Activity >> Give the listing again in full, exactly as it appears.

Information supplied >>

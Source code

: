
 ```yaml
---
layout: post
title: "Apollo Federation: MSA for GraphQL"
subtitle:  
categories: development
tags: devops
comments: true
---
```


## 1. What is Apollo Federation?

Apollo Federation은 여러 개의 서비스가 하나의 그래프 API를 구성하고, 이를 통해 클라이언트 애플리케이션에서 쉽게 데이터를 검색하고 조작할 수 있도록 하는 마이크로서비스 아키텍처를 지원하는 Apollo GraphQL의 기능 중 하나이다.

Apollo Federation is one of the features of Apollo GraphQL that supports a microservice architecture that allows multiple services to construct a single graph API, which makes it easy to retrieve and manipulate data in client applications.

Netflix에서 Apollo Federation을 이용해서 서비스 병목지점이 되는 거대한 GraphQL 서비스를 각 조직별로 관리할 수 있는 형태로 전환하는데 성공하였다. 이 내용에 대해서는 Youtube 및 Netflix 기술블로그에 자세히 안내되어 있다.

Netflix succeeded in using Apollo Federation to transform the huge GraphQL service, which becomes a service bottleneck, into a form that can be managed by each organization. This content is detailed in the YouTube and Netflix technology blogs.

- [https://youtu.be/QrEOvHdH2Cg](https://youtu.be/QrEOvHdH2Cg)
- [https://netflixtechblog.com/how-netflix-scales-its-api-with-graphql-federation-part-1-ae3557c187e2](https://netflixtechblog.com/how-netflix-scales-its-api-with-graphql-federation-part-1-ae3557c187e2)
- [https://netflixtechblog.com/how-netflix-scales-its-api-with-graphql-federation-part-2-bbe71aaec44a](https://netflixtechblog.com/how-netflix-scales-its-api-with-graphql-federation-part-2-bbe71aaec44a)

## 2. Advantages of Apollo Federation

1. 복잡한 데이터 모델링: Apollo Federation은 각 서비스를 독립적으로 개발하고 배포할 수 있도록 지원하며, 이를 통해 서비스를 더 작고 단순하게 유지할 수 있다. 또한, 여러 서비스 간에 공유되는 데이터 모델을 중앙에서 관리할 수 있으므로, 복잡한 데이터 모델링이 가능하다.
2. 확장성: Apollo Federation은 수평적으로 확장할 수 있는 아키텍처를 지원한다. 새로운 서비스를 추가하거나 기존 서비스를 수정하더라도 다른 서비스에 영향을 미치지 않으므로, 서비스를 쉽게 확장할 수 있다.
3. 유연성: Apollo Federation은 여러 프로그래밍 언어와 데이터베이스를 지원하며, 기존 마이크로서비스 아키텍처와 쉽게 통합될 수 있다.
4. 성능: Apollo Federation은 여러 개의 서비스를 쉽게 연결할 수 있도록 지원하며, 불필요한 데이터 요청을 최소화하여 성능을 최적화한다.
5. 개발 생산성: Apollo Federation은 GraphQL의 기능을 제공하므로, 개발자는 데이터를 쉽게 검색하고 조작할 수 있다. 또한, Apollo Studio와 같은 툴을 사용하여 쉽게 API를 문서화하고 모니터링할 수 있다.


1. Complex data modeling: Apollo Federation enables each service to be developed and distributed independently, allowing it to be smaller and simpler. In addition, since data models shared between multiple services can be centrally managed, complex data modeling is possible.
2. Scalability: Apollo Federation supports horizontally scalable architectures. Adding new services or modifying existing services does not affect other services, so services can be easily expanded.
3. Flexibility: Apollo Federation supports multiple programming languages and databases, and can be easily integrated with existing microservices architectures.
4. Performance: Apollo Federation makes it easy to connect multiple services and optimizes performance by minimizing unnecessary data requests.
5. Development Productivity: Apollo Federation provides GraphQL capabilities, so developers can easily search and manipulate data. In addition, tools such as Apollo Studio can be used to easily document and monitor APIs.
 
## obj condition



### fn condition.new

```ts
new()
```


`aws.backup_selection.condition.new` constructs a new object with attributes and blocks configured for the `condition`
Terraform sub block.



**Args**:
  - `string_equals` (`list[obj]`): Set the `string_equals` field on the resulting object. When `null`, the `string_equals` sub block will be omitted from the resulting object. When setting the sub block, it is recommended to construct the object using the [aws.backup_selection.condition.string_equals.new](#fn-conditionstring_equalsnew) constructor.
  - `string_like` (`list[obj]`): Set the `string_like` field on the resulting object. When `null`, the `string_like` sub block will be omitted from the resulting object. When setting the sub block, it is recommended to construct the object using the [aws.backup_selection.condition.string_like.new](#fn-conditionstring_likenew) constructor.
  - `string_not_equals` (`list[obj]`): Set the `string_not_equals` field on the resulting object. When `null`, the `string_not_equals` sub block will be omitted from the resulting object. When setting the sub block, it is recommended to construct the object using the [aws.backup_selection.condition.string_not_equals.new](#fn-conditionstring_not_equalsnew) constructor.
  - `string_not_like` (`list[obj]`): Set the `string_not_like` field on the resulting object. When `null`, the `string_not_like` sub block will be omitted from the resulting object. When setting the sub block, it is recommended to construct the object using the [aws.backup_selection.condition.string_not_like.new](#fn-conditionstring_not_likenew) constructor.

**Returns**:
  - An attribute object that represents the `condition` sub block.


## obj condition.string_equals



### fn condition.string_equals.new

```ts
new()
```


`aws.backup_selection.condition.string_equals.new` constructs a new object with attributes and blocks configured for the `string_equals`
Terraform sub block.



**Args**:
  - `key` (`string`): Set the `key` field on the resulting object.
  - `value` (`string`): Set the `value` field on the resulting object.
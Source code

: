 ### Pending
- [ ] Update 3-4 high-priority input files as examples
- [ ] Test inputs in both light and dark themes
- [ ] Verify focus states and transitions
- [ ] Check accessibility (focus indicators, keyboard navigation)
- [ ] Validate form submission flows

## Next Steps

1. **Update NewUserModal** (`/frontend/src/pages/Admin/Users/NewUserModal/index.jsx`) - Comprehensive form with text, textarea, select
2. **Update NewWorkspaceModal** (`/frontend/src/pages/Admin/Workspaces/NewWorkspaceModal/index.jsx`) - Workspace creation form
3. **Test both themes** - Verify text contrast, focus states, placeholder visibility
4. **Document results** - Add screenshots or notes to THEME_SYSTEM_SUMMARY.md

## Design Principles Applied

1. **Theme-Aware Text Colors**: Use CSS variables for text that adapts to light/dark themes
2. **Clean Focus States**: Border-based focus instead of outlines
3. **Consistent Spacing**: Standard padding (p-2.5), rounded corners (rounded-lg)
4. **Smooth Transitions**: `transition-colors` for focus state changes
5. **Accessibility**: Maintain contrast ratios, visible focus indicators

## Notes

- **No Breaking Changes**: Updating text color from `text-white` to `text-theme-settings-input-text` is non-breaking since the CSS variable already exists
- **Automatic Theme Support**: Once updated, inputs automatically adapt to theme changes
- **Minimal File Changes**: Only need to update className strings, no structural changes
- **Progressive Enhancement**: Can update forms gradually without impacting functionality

Written solution >>
Source code

:
 ```yaml
---
layout: post
title: "Apollo Federation: MSA for GraphQL"
subtitle:  
categories: development
tags: devops
comments: true
---
```


## 1. What is Apollo Federation?

Apollo Federation은 여러 개의 서비스가 하나의 그래프 API를 구성하고, 이를 통해 클라이언트 애플리케이션에서 쉽게 데이터를 검색하고 조작할 수 있도록 하는 마이크로서비스 아키텍처를 지원하는 Apollo GraphQL의 기능 중 하나이다.

Apollo Federation is one of the features of Apollo GraphQL that supports a microservice architecture that allows multiple services to construct a single graph API, which makes it easy to retrieve and manipulate data in client applications.

Netflix에서 Apollo Federation을 이용해서 서비스 병목지점이 되는 거대한 GraphQL 서비스를 각 조직별로 관리할 수 있는 형태로 전환하는데 성공하였다. 이 내용에 대해서는 Youtube 및 Netflix 기술블로그에 자세히 안내되어 있다.

Netflix succeeded in using Apollo Federation to transform the huge GraphQL service, which becomes a service bottleneck, into a form that can be managed by each organization. This content is detailed in the YouTube and Netflix technology blogs.

- [https://youtu.be/QrEOvHdH2Cg](https://youtu.be/QrEOvHdH2Cg)
- [https://netflixtechblog.com/how-netflix-scales-its-api-with-graphql-federation-part-1-ae3557c187e2](https://netflixtechblog.com/how-netflix-scales-its-api-with-graphql-federation-part-1-ae3557c187e2)
- [https://netflixtechblog.com/how-netflix-scales-its-api-with-graphql-federation-part-2-bbe71aaec44a](https://netflixtechblog.com/how-netflix-scales-its-api-with-graphql-federation-part-2-bbe71aaec44a)

## 2. Advantages of Apollo Federation

1. 복잡한 데이터 모델링: Apollo Federation은 각 서비스를 독립적으로 개발하고 배포할 수 있도록 지원하며, 이를 통해 서비스를 더 작고 단순하게 유지할 수 있다. 또한, 여러 서비스 간에 공유되는 데이터 모델을 중앙에서 관리할 수 있으므로, 복잡한 데이터 모델링이 가능하다.
2. 확장성: Apollo Federation은 수평적으로 확장할 수 있는 아키텍처를 지원한다. 새로운 서비스를 추가하거나 기존 서비스를 수정하더라도 다른 서비스에 영향을 미치지 않으므로, 서비스를 쉽게 확장할 수 있다.
3. 유연성: Apollo Federation은 여러 프로그래밍 언어와 데이터베이스를 지원하며, 기존 마이크로서비스 아키텍처와 쉽게 통합될 수 있다.
4. 성능: Apollo Federation은 여러 개의 서비스를 쉽게 연결할 수 있도록 지원하며, 불필요한 데이터 요청을 최소화하여 성능을 최적화한다.
5. 개발 생산성: Apollo Federation은 GraphQL의 기능을 제공하므로, 개발자는 데이터를 쉽게 검색하고 조작할 수 있다. 또한, Apollo Studio와 같은 툴을 사용하여 쉽게 API를 문서화하고 모니터링할 수 있다.


1. Complex data modeling: Apollo Federation enables each service to be developed and distributed independently, allowing it to be smaller and simpler. In addition, since data models shared between multiple services can be centrally managed, complex data modeling is possible.
2. Scalability: Apollo Federation supports horizontally scalable architectures. Adding new services or modifying existing services does not affect other services, so services can be easily expanded.
3. Flexibility: Apollo Federation supports multiple programming languages and databases, and can be easily integrated with existing microservices architectures.
4. Performance: Apollo Federation makes it easy to connect multiple services and optimizes performance by minimizing unnecessary data requests.
5. Development Productivity: Apollo Federation provides GraphQL capabilities, so developers can easily search and manipulate data. In addition, tools such as Apollo Studio can be used to easily document and monitor APIs.
 
## obj condition



### fn condition.new

```ts
new()
```


`aws.backup_selection.condition.new` constructs a new object with attributes and blocks configured for the `condition`
Terraform sub block.



**Args**:
  - `string_equals` (`list[obj]`): Set the `string_equals` field on the resulting object. When `null`, the `string_equals` sub block will be omitted from the resulting object. When setting the sub block, it is recommended to construct the object using the [aws.backup_selection.condition.string_equals.new](#fn-conditionstring_equalsnew) constructor.
  - `string_like` (`list[obj]`): Set the `string_like` field on the resulting object. When `null`, the `string_like` sub block will be omitted from the resulting object. When setting the sub block, it is recommended to construct the object using the [aws.backup_selection.condition.string_like.new](#fn-conditionstring_likenew) constructor.
  - `string_not_equals` (`list[obj]`): Set the `string_not_equals` field on the resulting object. When `null`, the `string_not_equals` sub block will be omitted from the resulting object. When setting the sub block, it is recommended to construct the object using the [aws.backup_selection.condition.string_not_equals.new](#fn-conditionstring_not_equalsnew) constructor.
  - `string_not_like` (`list[obj]`): Set the `string_not_like` field on the resulting object. When `null`, the `string_not_like` sub block will be omitted from the resulting object. When setting the sub block, it is recommended to construct the object using the [aws.backup_selection.condition.string_not_like.new](#fn-conditionstring_not_likenew) constructor.

**Returns**:
  - An attribute object that represents the `condition` sub block.


## obj condition.string_equals



### fn condition.string_equals.new

```ts
new()
```


`aws.backup_selection.condition.string_equals.new` constructs a new object with attributes and blocks configured for the `string_equals`
Terraform sub block.



**Args**:
  - `key` (`string`): Set the `key` field on the resulting object.
  - `value` (`string`): Set the `value` field on the resulting object.
Source code

: ### Pending
- [ ] Update 3-4 high-priority input files as examples
- [ ] Test inputs in both light and dark themes
- [ ] Verify focus states and transitions
- [ ] Check accessibility (focus indicators, keyboard navigation)
- [ ] Validate form submission flows

## Next Steps

1. **Update NewUserModal** (`/frontend/src/pages/Admin/Users/NewUserModal/index.jsx`) - Comprehensive form with text, textarea, select
2. **Update NewWorkspaceModal** (`/frontend/src/pages/Admin/Workspaces/NewWorkspaceModal/index.jsx`) - Workspace creation form
3. **Test both themes** - Verify text contrast, focus states, placeholder visibility
4. **Document results** - Add screenshots or notes to THEME_SYSTEM_SUMMARY.md

## Design Principles Applied

1. **Theme-Aware Text Colors**: Use CSS variables for text that adapts to light/dark themes
2. **Clean Focus States**: Border-based focus instead of outlines
3. **Consistent Spacing**: Standard padding (p-2.5), rounded corners (rounded-lg)
4. **Smooth Transitions**: `transition-colors` for focus state changes
5. **Accessibility**: Maintain contrast ratios, visible focus indicators

## Notes

- **No Breaking Changes**: Updating text color from `text-white` to `text-theme-settings-input-text` is non-breaking since the CSS variable already exists
- **Automatic Theme Support**: Once updated, inputs automatically adapt to theme changes
- **Minimal File Changes**: Only need to update className strings, no structural changes
- **Progressive Enhancement**: Can update forms gradually without impacting functionality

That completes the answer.